- Opening Delimiter -
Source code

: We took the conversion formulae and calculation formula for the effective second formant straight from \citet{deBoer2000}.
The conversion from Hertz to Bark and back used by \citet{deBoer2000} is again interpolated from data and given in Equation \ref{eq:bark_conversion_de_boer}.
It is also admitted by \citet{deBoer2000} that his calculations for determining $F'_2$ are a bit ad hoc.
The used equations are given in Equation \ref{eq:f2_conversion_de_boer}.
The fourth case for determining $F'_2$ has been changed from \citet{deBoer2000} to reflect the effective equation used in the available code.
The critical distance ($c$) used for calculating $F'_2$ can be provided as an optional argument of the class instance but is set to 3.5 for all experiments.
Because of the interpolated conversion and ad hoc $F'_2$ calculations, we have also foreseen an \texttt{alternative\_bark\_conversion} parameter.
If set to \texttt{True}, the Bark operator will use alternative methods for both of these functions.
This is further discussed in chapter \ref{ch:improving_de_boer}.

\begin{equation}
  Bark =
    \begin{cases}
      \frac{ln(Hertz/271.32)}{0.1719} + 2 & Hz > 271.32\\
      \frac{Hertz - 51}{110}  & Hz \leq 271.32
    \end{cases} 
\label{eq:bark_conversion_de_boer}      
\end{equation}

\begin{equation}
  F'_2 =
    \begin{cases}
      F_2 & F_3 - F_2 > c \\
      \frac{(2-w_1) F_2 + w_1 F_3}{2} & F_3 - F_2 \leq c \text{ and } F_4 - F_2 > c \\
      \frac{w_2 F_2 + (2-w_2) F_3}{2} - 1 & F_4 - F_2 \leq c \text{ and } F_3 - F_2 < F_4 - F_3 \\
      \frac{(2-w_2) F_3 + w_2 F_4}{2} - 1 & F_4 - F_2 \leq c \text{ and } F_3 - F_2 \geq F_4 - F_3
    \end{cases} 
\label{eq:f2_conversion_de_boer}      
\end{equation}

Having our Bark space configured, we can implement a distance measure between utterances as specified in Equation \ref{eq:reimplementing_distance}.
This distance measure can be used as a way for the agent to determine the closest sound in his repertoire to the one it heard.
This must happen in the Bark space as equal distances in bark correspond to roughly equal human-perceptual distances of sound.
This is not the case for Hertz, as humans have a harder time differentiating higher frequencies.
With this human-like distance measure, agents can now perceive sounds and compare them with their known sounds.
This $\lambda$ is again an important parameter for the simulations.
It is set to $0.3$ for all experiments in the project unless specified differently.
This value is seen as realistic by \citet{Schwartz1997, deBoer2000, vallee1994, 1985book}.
- Closing Delimiter -
- Opening Delimiter -
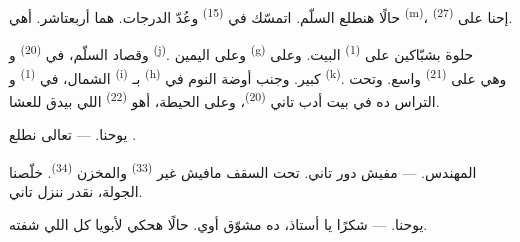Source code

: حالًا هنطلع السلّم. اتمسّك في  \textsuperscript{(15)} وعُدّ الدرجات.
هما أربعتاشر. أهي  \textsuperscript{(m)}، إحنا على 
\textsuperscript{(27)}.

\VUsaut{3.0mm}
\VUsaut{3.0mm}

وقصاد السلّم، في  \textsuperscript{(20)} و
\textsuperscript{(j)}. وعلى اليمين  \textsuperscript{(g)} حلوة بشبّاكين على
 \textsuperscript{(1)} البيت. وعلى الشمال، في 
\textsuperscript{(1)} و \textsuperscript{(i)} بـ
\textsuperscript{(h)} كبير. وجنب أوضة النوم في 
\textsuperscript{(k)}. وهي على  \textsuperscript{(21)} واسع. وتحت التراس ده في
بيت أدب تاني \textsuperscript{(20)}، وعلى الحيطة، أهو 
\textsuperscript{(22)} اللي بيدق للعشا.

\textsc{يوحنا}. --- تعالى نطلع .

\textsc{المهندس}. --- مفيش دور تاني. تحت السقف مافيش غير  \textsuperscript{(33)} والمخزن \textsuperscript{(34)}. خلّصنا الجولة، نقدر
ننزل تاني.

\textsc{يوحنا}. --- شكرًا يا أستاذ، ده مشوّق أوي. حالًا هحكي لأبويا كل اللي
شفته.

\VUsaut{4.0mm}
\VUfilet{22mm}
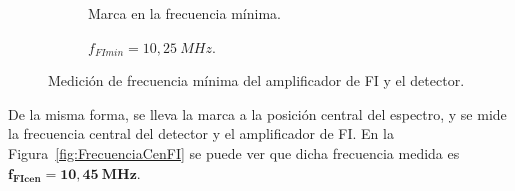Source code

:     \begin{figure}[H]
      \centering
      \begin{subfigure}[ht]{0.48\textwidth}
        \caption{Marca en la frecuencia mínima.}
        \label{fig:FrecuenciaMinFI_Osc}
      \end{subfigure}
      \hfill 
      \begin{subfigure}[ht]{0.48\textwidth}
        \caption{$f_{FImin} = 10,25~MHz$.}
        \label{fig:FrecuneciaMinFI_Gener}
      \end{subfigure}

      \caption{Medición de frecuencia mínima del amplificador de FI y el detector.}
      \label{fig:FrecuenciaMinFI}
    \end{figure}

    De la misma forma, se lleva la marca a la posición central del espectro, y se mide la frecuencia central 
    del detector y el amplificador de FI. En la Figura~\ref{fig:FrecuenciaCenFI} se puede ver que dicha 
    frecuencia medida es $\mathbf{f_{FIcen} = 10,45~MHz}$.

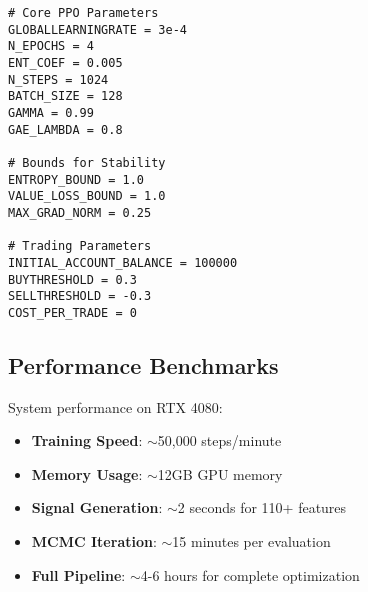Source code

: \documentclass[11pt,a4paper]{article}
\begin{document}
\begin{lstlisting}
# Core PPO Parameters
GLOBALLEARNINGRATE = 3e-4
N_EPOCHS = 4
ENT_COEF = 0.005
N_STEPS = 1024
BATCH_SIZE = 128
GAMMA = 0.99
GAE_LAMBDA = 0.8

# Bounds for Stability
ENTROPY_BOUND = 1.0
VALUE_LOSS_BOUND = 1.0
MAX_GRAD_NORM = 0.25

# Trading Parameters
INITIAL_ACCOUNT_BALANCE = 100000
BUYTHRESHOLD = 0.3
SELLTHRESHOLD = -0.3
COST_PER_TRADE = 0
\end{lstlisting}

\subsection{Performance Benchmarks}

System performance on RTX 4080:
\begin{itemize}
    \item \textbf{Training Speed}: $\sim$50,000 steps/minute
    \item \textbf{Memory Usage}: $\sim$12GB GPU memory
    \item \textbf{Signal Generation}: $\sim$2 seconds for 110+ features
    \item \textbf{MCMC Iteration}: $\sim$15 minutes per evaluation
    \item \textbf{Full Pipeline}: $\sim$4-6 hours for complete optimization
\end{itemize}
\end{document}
- Closing Delimiter -
- Opening Delimiter -
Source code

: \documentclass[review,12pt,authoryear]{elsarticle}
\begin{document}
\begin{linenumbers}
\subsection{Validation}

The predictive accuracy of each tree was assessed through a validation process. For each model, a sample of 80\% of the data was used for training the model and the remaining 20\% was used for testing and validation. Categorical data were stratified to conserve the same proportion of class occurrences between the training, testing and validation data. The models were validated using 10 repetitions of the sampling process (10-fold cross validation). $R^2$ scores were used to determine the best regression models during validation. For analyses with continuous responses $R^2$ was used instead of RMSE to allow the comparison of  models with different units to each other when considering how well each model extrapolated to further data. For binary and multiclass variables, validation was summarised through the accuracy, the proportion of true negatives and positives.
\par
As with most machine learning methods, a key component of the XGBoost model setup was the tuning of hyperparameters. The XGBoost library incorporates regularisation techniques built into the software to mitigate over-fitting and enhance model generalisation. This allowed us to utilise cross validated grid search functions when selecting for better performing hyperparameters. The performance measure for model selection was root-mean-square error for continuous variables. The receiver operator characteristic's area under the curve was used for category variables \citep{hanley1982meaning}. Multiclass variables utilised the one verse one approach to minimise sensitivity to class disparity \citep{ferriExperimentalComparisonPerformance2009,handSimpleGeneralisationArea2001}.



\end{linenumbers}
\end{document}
- Closing Delimiter -
§ **The task**
What belongs in the answer is each line above from the line with "هما أربعتاشر. أهي" to the line with "# Bounds for Stability", inclusive, reproduced exactly and free of pictures.

§ **Solution to this task**
هما أربعتاشر. أهي  \textsuperscript{(m)}، إحنا على 
\textsuperscript{(27)}.

\VUsaut{3.0mm}
\VUsaut{3.0mm}

وقصاد السلّم، في  \textsuperscript{(20)} و
\textsuperscript{(j)}. وعلى اليمين  \textsuperscript{(g)} حلوة بشبّاكين على
 \textsuperscript{(1)} البيت. وعلى الشمال، في 
\textsuperscript{(1)} و \textsuperscript{(i)} بـ
\textsuperscript{(h)} كبير. وجنب أوضة النوم في 
\textsuperscript{(k)}. وهي على  \textsuperscript{(21)} واسع. وتحت التراس ده في
بيت أدب تاني \textsuperscript{(20)}، وعلى الحيطة، أهو 
\textsuperscript{(22)} اللي بيدق للعشا.

\textsc{يوحنا}. --- تعالى نطلع .

\textsc{المهندس}. --- مفيش دور تاني. تحت السقف مافيش غير  \textsuperscript{(33)} والمخزن \textsuperscript{(34)}. خلّصنا الجولة، نقدر
ننزل تاني.

\textsc{يوحنا}. --- شكرًا يا أستاذ، ده مشوّق أوي. حالًا هحكي لأبويا كل اللي
شفته.

\VUsaut{4.0mm}
\VUfilet{22mm}
Source code

:     \begin{figure}[H]
      \centering
      \begin{subfigure}[ht]{0.48\textwidth}
        \caption{Marca en la frecuencia mínima.}
        \label{fig:FrecuenciaMinFI_Osc}
      \end{subfigure}
      \hfill 
      \begin{subfigure}[ht]{0.48\textwidth}
        \caption{$f_{FImin} = 10,25~MHz$.}
        \label{fig:FrecuneciaMinFI_Gener}
      \end{subfigure}

      \caption{Medición de frecuencia mínima del amplificador de FI y el detector.}
      \label{fig:FrecuenciaMinFI}
    \end{figure}

    De la misma forma, se lleva la marca a la posición central del espectro, y se mide la frecuencia central 
    del detector y el amplificador de FI. En la Figura~\ref{fig:FrecuenciaCenFI} se puede ver que dicha 
    frecuencia medida es $\mathbf{f_{FIcen} = 10,45~MHz}$.

Source code

: \documentclass[11pt,a4paper]{article}
\begin{document}
\begin{lstlisting}
# Core PPO Parameters
GLOBALLEARNINGRATE = 3e-4
N_EPOCHS = 4
ENT_COEF = 0.005
N_STEPS = 1024
BATCH_SIZE = 128
GAMMA = 0.99
GAE_LAMBDA = 0.8

# Bounds for Stability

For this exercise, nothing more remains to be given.